## WHAT NEEDS TO BE DONE
The records below are to be reproduced exactly, and no picture should appear in the copy.

## SOURCE DATA
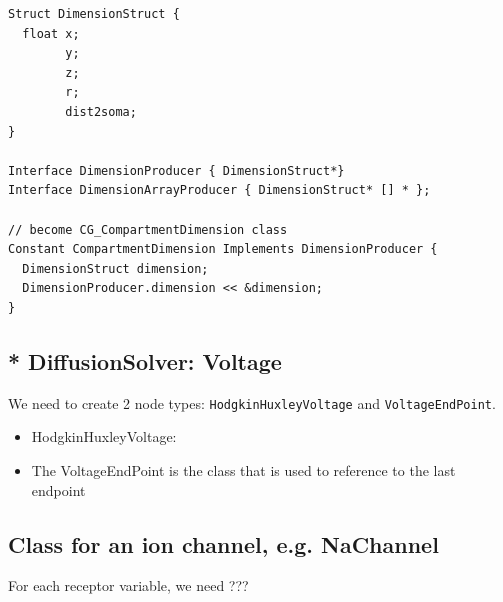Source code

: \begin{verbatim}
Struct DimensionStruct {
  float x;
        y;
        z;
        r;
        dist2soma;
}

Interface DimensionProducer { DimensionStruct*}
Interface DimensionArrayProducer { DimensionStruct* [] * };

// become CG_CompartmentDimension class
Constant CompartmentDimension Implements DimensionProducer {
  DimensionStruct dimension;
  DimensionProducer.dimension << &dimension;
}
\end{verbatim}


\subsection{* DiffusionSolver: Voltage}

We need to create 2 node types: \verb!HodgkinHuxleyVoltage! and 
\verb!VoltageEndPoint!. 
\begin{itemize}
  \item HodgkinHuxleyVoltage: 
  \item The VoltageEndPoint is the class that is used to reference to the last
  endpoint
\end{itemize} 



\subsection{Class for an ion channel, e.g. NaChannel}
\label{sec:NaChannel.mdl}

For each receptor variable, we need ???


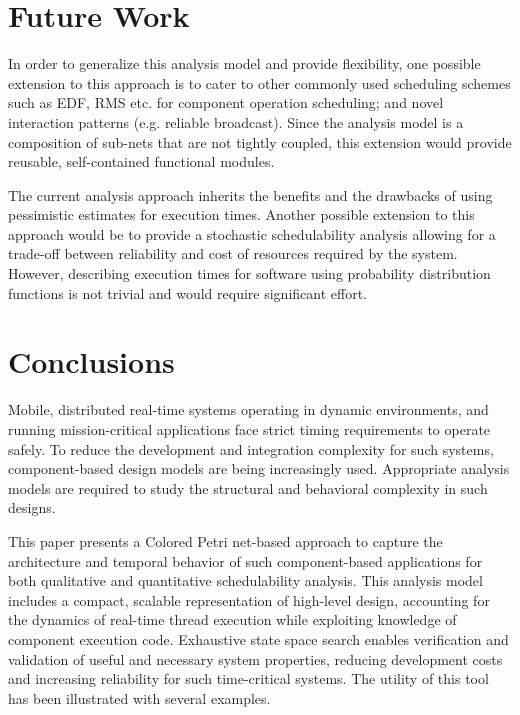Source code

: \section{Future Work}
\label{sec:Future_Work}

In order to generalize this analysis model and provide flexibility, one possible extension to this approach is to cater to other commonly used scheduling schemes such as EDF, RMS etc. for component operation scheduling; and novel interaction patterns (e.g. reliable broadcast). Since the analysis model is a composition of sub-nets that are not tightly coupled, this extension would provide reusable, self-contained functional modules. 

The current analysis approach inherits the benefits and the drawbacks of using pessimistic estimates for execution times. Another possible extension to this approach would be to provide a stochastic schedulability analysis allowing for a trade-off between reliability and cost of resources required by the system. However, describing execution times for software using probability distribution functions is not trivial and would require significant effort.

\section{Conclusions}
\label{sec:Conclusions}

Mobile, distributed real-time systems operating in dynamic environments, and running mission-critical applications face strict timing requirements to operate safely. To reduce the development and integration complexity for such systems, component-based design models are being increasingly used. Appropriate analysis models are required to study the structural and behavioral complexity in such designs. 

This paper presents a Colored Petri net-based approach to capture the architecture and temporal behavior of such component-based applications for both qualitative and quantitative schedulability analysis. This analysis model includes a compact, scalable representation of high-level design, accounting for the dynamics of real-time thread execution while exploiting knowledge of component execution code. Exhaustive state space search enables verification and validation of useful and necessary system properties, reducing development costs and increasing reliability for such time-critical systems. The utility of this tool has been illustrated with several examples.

## SOLUTION FOR THIS PROBLEM
Source code

: \begin{verbatim}
Struct DimensionStruct {
  float x;
        y;
        z;
        r;
        dist2soma;
}

Interface DimensionProducer { DimensionStruct*}
Interface DimensionArrayProducer { DimensionStruct* [] * };

// become CG_CompartmentDimension class
Constant CompartmentDimension Implements DimensionProducer {
  DimensionStruct dimension;
  DimensionProducer.dimension << &dimension;
}
\end{verbatim}


\subsection{* DiffusionSolver: Voltage}

We need to create 2 node types: \verb!HodgkinHuxleyVoltage! and 
\verb!VoltageEndPoint!. 
\begin{itemize}
  \item HodgkinHuxleyVoltage: 
  \item The VoltageEndPoint is the class that is used to reference to the last
  endpoint
\end{itemize} 



\subsection{Class for an ion channel, e.g. NaChannel}
\label{sec:NaChannel.mdl}

For each receptor variable, we need ???


Source code

: \section{Future Work}
\label{sec:Future_Work}

In order to generalize this analysis model and provide flexibility, one possible extension to this approach is to cater to other commonly used scheduling schemes such as EDF, RMS etc. for component operation scheduling; and novel interaction patterns (e.g. reliable broadcast). Since the analysis model is a composition of sub-nets that are not tightly coupled, this extension would provide reusable, self-contained functional modules. 

The current analysis approach inherits the benefits and the drawbacks of using pessimistic estimates for execution times. Another possible extension to this approach would be to provide a stochastic schedulability analysis allowing for a trade-off between reliability and cost of resources required by the system. However, describing execution times for software using probability distribution functions is not trivial and would require significant effort.

\section{Conclusions}
\label{sec:Conclusions}

Mobile, distributed real-time systems operating in dynamic environments, and running mission-critical applications face strict timing requirements to operate safely. To reduce the development and integration complexity for such systems, component-based design models are being increasingly used. Appropriate analysis models are required to study the structural and behavioral complexity in such designs. 

This paper presents a Colored Petri net-based approach to capture the architecture and temporal behavior of such component-based applications for both qualitative and quantitative schedulability analysis. This analysis model includes a compact, scalable representation of high-level design, accounting for the dynamics of real-time thread execution while exploiting knowledge of component execution code. Exhaustive state space search enables verification and validation of useful and necessary system properties, reducing development costs and increasing reliability for such time-critical systems. The utility of this tool has been illustrated with several examples.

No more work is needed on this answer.